I am building the RMF Tiger I which has a lot of internal detail which will be covered up when completely assembled. I want to creat cut outs to expose some of the internal detail and was wondering what the best way do to this is?
A dremel cutter tends to overheat the plastic. While it makes cutting the plastic easy it leaves behind melted edges which will have to be sanded down without damaging the rest of the model.
Dremel has a saw blade that I have used in the past to do this very delicate surgery. It didnt leave much “slag” on the edge ( and what was there I easily snapped off with my fingers ) I finished with an X-acto sawblade all the stuff that I couldnt reach with the dremel.( There the same size as a regular #11 blade they just have teeth.
C A U T I O N !!! Keep your fingers well clear of the blade if using the Dremel sawblade !!!
I haven’t tried the Dremel saw disk. I’ll look and see if they have one with a fine enough blade. Usually the problem with the Dremel is even at low speeds it tends to generate to much heat for a clean cut. I do have some exacto saw blades and am going to test them on some scrap. In the past I have found the saw blades to be a little difficult to get through plastic without damaging it.
Part of problem is most of the tank is assembled so I can tell what parts would need to be cut to give the maximum view without destroying important parts of the model. Some areas of this tank like the drive shafts just are to deeply buried to expose without destroying the model. The other choice is to leave the top areas unglued so the interior can be viewed by just lifting off the top. I would prefer cutaways so it is always visible. I have been researching what others have done but noticed some of the cutaways are quite complicated cuts which I am not sure the tools I have can do without damaging the tank.
I see a problem , but not one that cannot be overcome . Usually I lay out areas to be removed , Before , assembling the model , after dry fitting as many components as I can safely .
Then take a grease pencil and mark out the areas you want removed in a small or large flowing " Cloud " shape . These " Clouds " can then be created by using a drill bit of 1/8 " size at the perimeter of your " Holes " .

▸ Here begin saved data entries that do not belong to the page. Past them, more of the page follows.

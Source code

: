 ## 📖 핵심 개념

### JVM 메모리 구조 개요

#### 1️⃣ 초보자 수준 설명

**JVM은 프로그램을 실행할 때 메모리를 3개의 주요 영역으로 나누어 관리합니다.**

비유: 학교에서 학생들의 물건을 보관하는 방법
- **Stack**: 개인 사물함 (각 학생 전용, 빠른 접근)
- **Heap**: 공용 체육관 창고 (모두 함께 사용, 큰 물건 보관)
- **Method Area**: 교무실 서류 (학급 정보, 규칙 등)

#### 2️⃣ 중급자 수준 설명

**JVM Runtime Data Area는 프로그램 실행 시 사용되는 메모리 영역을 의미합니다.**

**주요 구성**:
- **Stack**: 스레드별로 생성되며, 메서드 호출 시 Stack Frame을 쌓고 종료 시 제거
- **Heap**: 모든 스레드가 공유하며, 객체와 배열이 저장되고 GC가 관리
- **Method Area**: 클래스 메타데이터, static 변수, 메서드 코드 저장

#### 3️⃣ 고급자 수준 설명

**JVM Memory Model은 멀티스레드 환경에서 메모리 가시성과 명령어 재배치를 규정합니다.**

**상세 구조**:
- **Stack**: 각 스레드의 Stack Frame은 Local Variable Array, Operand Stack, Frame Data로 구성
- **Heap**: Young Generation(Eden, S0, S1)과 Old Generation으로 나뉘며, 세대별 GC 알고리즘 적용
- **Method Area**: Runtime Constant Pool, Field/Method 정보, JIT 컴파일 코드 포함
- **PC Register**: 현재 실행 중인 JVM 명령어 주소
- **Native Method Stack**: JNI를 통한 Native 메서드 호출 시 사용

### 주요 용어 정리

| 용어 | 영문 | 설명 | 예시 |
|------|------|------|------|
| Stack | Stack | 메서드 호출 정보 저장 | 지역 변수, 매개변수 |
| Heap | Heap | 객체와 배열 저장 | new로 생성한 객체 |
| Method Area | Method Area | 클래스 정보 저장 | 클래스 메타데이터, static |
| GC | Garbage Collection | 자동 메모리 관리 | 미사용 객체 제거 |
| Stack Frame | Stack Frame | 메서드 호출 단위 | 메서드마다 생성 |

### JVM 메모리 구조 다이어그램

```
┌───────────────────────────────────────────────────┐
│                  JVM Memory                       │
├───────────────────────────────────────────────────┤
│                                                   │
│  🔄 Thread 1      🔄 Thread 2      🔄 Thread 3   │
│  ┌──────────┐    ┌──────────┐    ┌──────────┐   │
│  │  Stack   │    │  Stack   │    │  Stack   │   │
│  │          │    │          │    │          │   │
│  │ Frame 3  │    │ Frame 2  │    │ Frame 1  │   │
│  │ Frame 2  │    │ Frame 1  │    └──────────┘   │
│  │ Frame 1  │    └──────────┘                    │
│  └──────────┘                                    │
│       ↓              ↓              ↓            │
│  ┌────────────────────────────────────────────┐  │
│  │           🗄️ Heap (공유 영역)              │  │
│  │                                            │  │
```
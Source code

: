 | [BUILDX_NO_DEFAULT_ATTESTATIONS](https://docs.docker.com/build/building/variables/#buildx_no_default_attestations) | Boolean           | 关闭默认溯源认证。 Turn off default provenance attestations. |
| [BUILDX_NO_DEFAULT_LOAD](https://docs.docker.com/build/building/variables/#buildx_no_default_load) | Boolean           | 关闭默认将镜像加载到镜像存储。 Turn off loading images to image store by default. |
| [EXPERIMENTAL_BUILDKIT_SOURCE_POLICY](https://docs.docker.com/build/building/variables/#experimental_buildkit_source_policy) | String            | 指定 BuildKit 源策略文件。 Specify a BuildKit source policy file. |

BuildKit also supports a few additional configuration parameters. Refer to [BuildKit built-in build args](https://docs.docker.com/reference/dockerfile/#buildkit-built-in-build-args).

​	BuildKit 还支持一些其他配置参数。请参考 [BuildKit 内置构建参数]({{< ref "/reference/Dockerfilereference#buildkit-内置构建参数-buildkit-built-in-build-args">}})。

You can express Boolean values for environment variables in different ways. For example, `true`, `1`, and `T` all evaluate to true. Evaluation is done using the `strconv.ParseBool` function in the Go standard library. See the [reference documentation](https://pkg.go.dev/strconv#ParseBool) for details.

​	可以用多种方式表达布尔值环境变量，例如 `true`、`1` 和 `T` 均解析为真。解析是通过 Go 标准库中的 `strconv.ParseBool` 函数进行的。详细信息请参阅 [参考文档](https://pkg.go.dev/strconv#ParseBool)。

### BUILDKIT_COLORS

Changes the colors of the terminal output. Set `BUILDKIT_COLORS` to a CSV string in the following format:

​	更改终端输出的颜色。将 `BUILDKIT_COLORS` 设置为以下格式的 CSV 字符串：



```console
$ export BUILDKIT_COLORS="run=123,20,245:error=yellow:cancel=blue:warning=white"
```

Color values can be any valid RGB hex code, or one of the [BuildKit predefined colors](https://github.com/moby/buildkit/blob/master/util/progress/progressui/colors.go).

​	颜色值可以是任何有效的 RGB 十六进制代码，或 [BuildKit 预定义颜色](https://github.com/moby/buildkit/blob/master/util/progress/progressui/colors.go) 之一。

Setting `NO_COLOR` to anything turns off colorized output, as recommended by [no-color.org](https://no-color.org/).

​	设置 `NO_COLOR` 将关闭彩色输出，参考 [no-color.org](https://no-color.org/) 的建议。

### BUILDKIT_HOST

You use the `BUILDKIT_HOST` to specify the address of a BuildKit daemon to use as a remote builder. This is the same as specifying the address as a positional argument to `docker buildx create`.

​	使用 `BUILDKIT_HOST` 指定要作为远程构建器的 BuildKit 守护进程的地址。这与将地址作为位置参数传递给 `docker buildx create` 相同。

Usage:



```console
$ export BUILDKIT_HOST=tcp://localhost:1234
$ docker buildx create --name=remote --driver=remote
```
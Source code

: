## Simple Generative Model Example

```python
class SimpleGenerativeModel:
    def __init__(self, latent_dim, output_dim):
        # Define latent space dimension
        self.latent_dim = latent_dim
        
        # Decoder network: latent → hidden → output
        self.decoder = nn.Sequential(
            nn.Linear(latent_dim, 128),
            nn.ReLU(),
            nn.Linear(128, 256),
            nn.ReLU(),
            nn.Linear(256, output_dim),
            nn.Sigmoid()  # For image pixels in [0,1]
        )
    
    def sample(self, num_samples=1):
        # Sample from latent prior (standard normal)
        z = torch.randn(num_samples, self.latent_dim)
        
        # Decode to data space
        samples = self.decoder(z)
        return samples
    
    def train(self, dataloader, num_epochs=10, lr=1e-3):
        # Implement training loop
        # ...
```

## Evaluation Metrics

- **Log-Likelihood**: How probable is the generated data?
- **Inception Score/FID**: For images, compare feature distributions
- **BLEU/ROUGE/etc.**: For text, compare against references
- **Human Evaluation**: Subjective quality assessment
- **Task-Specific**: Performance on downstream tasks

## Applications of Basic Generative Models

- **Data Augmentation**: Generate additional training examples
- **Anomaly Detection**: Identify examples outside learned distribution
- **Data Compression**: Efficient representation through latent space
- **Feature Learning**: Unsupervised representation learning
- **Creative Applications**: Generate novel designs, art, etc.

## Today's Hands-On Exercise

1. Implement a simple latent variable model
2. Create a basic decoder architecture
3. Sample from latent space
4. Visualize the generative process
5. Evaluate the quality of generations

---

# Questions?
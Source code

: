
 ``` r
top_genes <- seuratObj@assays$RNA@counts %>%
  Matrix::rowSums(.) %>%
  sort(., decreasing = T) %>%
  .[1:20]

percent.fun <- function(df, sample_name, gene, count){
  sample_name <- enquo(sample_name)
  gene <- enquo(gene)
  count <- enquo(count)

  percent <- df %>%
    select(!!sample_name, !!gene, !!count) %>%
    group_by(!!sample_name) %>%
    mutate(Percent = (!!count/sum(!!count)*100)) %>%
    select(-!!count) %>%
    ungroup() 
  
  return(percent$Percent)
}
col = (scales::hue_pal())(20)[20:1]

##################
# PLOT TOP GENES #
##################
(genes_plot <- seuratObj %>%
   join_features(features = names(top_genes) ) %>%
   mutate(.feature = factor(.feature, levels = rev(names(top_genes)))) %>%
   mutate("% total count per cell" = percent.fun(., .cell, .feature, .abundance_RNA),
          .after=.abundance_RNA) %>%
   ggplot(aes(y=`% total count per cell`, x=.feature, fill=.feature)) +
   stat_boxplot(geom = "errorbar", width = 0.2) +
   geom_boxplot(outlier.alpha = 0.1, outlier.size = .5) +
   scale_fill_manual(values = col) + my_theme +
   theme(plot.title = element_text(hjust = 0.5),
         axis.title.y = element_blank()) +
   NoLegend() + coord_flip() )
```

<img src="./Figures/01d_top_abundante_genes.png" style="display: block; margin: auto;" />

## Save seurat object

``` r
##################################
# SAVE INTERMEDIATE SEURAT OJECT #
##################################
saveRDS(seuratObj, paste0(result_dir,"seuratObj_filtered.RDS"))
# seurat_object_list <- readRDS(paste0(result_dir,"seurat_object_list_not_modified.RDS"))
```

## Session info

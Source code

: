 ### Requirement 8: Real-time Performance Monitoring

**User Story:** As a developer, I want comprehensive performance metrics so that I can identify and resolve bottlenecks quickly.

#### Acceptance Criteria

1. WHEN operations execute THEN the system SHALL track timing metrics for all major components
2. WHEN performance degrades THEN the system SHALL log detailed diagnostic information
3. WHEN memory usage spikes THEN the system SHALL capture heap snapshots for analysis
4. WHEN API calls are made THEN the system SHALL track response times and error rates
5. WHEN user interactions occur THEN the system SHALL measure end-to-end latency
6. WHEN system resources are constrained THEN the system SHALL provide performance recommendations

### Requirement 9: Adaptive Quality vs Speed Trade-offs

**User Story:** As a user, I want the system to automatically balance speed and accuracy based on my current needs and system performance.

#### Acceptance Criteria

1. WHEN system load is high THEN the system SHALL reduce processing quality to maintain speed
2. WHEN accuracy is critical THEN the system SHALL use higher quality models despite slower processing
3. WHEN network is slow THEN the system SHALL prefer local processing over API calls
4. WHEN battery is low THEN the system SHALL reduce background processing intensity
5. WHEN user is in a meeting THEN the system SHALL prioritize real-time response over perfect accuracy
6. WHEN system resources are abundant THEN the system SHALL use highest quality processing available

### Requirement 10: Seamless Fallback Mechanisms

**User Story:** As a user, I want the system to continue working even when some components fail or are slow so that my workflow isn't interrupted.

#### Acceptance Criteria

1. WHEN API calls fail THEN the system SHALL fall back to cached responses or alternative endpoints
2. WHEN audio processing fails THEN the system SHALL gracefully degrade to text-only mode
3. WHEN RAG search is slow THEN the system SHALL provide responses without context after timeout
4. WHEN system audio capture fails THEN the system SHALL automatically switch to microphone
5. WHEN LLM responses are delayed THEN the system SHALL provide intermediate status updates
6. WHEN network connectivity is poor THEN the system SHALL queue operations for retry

Now carefully cut between the holes you’ve drilled , smooth and there you have it . Now in Armor I believe it’s best to leave very Blunt edges to give the effect of armor thickness .
On Planes and Ships I usually chamfer the edges inward so the exterior edge is a scale thickness or close without losing any strength . There you have my way . Good Luck .
Oh , by the way .Do NOT use a DREMEL to do this ! Even at the slowest speed , even on the rechargeable one it’s too high in R.P.M.s for plastic ! I bought a small Hand sized re-chargeable drill . I believe it’s a Black and Decker and the R.P.M. Is controlleable two ways . By the switch setting to slow and then the trigger pressure . This works best for me .
There are cutting bits for the dremel, rather than disks. Carbide ones for tile which might be overkill and ones that look like a drill bit but a sharp edge in the spiral to cut. Of course you need enough depth to use, but moving up and down helps keep things cooler.
However I have not tried this with plastic, so test on some scrap first.
Dremel hand grinders, even the variable speed models, vary in how slow a minimum speed they have. There are, however, Dremel models that do have quite good speed control, though they tend to be the more expensive models. If you are able to buy one of these more expensive models, I find them an excellent modeling tool.
I second GMorrison–I would not use a rotary tool for this operation, I would use a pin vise to drill out small holes and remove material, till you can fit a razor saw into the cut. I find that even at the slowest possible speeds, a rotary tool is too fast and it is too easy to slip and damage the piece, the tool and blade, and yourself.
Here is another way to cut out irregular-shaped holes without messing up the immediate area around said holes (yes, I have actually seen this performed during a demo at a club meeting a while back):
As previously mentioned, mark your areas to be cut with a pencil of some kind; drill a small hole somewhere along that line; then, insert either some dental floss in the hole, or some very strong thread, and use that as your saw. A curved piece of springy metal, or a Flex-I-File U-shaped sanding handle, with both ends of the thread/floss secured to the handle (think of something horseshoe-shaped to hold the floss/thread), will work great handling the thread/floss while you saw with it. Won’t overheat anything, and cuts curves very, very easily.
Some interesting ideas especially floss. The model has quite a few extra pieces so and can test some of these methods before trying them on the real thing. Thanks all.